Resolution gegen Kürzung beim ÖPNV

13.03.2007 - Forderung von Ausgleichszahlungen für die gekürzten Regionalisierungsmittel

An die Niedersächsische Landesregierung

In den Jahren 2007-2010 wird das Land Niedersachsen ca. 2,4 Mrd. € zusätzliche Mehrwertsteuermittel einnehmen.

Im Gegenzug dazu beschlossen Bundestag und Bundesrat, mit Zustimmung des CDU regierten Niedersachsens, im Rahmen eines Haushaltbegleitgesetzes die Kürzung der Regionalisierungsmittel für den Personennahverkehr.

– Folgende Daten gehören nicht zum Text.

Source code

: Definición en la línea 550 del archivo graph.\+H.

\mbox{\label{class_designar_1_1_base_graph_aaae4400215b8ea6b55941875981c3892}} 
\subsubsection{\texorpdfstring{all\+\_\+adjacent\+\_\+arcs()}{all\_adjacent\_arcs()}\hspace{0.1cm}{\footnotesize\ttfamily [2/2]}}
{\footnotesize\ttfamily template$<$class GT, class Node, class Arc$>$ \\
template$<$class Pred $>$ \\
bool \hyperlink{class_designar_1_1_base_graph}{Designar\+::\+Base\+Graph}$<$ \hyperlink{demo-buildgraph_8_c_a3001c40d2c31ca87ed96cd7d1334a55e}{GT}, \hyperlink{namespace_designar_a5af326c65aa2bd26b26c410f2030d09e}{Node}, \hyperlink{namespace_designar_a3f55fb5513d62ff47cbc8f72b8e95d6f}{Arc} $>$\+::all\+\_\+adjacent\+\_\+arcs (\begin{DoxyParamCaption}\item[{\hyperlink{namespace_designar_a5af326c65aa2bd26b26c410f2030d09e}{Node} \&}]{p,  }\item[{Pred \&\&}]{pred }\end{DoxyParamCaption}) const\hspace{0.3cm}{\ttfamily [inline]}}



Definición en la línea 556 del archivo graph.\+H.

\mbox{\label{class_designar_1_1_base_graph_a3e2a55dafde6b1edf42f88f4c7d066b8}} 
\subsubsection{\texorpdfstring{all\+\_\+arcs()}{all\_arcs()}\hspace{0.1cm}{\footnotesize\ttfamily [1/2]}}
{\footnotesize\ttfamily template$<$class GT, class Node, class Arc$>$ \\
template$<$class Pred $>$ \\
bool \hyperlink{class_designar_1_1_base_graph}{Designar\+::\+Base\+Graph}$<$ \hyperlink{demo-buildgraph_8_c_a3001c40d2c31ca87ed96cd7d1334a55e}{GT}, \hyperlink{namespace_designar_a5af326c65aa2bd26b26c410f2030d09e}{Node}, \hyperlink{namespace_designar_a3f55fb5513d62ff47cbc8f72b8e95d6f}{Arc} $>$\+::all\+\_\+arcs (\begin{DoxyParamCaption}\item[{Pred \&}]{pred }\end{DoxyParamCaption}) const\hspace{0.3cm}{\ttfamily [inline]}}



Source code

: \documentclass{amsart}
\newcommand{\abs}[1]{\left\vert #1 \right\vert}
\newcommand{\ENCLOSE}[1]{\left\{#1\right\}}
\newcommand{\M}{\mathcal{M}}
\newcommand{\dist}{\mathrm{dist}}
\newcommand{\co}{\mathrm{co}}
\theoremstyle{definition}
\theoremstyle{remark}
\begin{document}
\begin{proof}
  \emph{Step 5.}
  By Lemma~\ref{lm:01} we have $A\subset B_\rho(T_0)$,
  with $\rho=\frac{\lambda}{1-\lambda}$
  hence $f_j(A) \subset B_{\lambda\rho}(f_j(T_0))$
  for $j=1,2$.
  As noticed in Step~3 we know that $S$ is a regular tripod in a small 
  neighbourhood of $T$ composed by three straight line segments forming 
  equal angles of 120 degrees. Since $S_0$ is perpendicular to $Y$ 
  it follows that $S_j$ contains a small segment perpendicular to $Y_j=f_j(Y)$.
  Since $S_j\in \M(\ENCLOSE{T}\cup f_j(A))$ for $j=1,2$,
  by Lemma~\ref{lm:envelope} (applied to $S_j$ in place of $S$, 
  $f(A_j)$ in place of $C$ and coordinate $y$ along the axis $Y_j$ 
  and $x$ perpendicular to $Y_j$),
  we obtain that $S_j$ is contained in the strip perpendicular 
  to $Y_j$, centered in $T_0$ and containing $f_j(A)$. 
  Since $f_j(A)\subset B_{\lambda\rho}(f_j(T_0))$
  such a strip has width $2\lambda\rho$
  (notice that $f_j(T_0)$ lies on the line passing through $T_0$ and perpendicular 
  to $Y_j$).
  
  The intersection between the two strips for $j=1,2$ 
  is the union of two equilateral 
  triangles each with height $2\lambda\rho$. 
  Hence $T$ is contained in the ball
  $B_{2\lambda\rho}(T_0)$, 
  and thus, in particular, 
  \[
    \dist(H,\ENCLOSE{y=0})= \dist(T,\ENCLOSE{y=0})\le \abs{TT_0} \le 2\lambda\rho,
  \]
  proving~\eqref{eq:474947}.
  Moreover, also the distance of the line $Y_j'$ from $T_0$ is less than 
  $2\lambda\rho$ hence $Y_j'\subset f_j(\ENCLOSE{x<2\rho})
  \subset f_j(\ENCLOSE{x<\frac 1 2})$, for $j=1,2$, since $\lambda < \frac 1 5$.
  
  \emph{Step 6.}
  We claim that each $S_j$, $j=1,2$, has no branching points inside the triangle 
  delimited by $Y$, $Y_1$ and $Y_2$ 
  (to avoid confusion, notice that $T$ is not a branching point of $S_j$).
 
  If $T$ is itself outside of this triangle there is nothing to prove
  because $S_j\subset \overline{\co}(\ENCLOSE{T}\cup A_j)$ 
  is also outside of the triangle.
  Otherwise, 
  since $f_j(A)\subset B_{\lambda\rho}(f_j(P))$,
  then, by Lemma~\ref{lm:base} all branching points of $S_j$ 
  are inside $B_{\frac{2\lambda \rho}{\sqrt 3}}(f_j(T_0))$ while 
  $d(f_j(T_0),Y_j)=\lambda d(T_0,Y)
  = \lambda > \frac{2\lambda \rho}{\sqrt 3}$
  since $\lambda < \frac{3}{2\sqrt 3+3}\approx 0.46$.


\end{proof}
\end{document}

Der Region Hannover als Träger des Öffentlichen Personennahverkehrs wurde vom Land Niedersachsen mitgeteilt, dass diese Kürzung, die von 2006-2010 ca. 38 Mio. € ausmachen wird, vom Land nicht ausgeglichen wird.

Während andere Bundesländer, wie z.B. Sachsen und Baden-Württemberg, für die fehlenden Regionalisierungsmittel zumindest anteilig andere Haushaltsmittel zur Verfügung stellen, reicht das Land Niedersachsen die Kürzungen ohne Ausgleich an den Träger des ÖPNV und SPNV weiter.

Der Rat der Stadt Hemmingen protestiert gegen das Vorgehen des Landes.

Die Landesregierung wird aufgefordert durch Umschichtungen und effizienteren Mitteleinsatz den nötigen Finanzspielraum zu schaffen, um die negativen Folgen im ÖPNV zu verhindern.

Nach dem Bundesratskompromiss vom Sommer 2006 wurde den Ländern - u. a. wegen des Fortfallens der Nahverkehrszuschüsse - eine höhere Beteiligung an den Mehrwertsteuereinnahmen ab dem 1. Januar 2007 zugesagt. Das Land Niedersachsen wird jährlich ca. 600 Mio. € zusätzlicher Mittel vom Bund erhalten.

Es können also ausreichend Mittel für den ÖPNV und SPNV zur Verfügung gestellt werden.

Die Landesregierung wird aufgefordert, Verantwortung für die Sicherung einer ausreichenden Verkehrsinfrastruktur in Niedersachsen zu übernehmen, die für die wirtschaftliche und sozial-strukturelle Entwicklung der Regionen von erheblicher Bedeutung ist.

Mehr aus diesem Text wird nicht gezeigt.